Nei Paesi anglosassoni, a differenza che da noi, qual è la situazione?
“Lì da tempo i giovani caregiver ricevono l’attenzione che meritano. Quando un servizio sociale o sanitario prende in carico un adulto malato o disabile, si accerta che in famiglia ci sia o meno un minore. In caso affermativo, vengono valutati il suo bisogno e l’impatto che la situazione ha sulla sua vita. Dopodiché scattano gli interventi di supporto sia sul fronte scolastico, con soggetti deputati a sostenere il ragazzo facilitandogli la vita e il percorso formativo, sia su quello aggregativo, con l’implementazione di servizi territoriali dove i giovani caregiver possono incontrarsi, socializzare, essere supportati psicologicamente. In Scozia esiste persino un festival di tre giorni, durante il quale i caregiver vengono sostituiti, nelle rispettive famiglie, da altre persone”.
Quali sono, al contrario, le principali conseguenze del mancato riconoscimento?

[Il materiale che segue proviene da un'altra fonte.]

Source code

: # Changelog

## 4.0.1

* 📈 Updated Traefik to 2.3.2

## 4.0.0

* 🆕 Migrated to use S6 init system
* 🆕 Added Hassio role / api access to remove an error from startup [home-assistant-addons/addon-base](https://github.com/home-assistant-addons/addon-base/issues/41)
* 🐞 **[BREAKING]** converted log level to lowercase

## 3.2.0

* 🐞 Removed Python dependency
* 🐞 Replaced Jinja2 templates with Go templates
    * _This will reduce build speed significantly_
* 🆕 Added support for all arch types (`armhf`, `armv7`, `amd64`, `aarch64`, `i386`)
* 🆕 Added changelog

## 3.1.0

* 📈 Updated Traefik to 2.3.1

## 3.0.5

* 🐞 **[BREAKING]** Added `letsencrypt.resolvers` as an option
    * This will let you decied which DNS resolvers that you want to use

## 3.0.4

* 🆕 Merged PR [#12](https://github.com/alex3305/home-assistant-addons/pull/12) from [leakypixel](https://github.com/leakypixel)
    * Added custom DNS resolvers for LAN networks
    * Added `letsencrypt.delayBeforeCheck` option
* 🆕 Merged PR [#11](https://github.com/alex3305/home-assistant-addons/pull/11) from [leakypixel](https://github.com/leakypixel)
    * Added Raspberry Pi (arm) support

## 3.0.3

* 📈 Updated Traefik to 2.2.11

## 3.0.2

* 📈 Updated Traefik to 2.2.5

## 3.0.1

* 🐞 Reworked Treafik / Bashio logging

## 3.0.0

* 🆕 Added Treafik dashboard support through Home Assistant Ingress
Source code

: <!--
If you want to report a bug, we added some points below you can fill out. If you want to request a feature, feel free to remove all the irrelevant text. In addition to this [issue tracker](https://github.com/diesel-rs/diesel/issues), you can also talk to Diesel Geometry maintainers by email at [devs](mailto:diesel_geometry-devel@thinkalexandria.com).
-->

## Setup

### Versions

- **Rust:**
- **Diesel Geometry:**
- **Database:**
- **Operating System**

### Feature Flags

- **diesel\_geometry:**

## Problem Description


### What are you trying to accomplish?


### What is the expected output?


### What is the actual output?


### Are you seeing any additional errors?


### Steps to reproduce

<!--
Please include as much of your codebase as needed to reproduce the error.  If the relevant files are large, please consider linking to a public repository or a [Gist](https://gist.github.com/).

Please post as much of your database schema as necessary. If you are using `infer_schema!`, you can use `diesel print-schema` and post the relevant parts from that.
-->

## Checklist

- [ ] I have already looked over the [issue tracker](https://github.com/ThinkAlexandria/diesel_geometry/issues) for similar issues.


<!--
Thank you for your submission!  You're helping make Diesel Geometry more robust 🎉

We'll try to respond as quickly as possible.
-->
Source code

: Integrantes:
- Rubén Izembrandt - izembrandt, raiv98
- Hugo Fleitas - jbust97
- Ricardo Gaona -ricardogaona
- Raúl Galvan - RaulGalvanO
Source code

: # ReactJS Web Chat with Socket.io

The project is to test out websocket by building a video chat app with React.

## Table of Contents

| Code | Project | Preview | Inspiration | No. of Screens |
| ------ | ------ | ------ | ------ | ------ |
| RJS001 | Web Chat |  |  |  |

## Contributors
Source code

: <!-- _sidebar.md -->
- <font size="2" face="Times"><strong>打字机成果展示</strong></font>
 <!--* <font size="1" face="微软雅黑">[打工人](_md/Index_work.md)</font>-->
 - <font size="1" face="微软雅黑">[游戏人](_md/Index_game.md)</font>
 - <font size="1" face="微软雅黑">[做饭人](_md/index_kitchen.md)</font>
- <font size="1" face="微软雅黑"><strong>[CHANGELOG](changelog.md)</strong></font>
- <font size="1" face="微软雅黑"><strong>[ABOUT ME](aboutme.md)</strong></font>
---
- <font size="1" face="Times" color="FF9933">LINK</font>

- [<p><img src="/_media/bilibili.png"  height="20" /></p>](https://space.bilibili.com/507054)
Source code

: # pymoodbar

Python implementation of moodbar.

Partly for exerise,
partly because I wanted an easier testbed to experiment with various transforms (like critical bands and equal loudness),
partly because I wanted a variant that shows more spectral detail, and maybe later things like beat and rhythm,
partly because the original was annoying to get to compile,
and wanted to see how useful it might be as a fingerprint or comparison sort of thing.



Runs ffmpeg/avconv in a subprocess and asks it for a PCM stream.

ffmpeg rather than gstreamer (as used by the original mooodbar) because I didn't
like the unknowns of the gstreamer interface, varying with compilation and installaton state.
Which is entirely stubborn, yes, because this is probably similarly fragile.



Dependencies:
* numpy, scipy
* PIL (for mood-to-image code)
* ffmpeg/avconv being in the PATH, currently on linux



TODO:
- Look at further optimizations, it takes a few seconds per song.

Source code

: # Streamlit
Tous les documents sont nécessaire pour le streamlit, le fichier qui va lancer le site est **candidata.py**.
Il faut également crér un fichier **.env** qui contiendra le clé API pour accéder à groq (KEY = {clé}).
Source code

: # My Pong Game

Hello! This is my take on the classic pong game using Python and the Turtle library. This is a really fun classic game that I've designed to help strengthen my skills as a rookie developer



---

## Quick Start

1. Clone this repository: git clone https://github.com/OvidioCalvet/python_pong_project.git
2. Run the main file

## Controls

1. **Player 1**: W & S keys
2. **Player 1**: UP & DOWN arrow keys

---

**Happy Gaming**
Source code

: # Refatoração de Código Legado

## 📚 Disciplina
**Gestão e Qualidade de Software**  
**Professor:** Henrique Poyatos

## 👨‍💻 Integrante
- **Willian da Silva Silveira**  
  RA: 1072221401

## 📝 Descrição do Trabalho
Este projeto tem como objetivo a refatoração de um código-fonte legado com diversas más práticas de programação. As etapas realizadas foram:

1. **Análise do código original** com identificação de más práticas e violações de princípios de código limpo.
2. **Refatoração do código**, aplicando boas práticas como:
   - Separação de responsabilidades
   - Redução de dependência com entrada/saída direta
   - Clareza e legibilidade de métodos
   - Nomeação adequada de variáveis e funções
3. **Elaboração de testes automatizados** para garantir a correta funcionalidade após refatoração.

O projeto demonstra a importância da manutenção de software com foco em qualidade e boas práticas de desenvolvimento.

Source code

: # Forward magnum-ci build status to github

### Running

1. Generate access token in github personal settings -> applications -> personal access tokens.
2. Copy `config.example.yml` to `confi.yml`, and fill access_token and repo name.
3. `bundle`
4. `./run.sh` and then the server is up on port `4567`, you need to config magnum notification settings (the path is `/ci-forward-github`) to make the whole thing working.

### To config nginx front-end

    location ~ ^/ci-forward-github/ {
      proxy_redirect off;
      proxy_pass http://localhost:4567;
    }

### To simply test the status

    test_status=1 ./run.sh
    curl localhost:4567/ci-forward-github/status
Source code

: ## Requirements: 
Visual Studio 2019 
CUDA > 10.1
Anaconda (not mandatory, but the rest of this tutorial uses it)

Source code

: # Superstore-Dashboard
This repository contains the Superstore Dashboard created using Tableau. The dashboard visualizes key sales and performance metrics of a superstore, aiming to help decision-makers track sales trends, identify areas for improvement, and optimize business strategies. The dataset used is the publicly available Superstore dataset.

“Le poche ricerche esistenti sottolineano il rischio, per i caregiver giovani, di uno sviluppo psico-fisico non pieno, di problemi di ansia e depressione, per non parlare dell’isolamento rispetto al gruppo dei coetanei. L’altro tema importante è l’impatto negativo sul rendimento scolastico: spesso parliamo di ragazzi con risultati inferiori alle loro possibilità o che, nei casi più estremi, abbandonano la scuola per mancanza di tempo, motivazione, concentrazione. D’altro canto esistono casi di giovani silenziosi, obbedienti e pienamete calati nel ruolo: casi positivi che però evitando di farci vedere la realtà, portandoci a nasconderla e nagarla ancora una volta”.
Siamo anche di fronte a un vuoto legislativo?
“Sì, discorso che vale prima di tutto per gli adulti. Nel nostro Paese non esiste un riconoscimento formale del ruolo del caregiver. Per i minorenni la situazione si complica ancora di più. Quello che serve, al momento, è un’opera di sensibilizzazione, propedeutica anche ad agire sul piano locale, con iniziative ispirate a quelle anglosassoni: questi ragazzi, che spesso iniziano ad occuparsi dei familiari quando sono molto piccoli, hanno diritto a farsi una vita, un giorno”.